- [Supplied data]

====

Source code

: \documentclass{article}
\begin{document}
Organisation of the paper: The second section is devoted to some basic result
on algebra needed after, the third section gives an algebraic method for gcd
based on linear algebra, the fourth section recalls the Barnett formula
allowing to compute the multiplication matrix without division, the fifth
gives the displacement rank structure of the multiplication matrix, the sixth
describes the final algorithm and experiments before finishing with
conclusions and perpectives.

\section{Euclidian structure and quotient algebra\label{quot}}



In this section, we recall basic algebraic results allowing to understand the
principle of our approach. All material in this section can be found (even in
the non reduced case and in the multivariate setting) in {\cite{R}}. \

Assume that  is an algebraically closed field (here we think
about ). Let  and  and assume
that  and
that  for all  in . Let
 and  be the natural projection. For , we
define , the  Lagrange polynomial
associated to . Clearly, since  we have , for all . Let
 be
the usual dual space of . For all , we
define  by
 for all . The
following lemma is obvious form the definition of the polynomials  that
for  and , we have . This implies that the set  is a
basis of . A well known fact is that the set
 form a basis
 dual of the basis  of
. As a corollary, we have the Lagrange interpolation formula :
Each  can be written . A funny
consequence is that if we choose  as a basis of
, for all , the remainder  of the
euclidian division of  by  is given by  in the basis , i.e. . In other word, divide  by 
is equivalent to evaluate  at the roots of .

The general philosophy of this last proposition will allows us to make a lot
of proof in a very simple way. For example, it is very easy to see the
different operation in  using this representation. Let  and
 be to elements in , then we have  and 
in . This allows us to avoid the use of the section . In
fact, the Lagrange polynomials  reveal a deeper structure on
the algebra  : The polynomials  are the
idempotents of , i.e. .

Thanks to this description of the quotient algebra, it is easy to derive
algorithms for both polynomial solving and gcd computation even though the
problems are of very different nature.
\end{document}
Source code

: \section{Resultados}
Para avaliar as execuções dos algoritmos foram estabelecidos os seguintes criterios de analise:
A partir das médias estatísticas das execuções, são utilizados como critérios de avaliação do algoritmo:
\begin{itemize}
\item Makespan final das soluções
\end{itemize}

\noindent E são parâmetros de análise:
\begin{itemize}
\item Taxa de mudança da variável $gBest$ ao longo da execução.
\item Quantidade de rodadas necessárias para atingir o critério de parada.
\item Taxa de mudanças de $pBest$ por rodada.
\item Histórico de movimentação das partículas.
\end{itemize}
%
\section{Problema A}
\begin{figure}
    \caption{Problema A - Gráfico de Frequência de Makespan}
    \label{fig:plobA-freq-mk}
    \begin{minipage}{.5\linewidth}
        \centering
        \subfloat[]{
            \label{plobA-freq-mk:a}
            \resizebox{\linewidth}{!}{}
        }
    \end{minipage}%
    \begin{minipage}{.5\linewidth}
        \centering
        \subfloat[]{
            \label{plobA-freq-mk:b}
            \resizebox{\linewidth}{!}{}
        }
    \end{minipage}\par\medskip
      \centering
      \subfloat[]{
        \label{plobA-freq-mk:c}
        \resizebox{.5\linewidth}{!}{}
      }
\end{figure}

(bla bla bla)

====

- [About this task]
Using the listing above, work out the number of lines that include "Problema". The reply is that number alone.

- [Worked solution]
2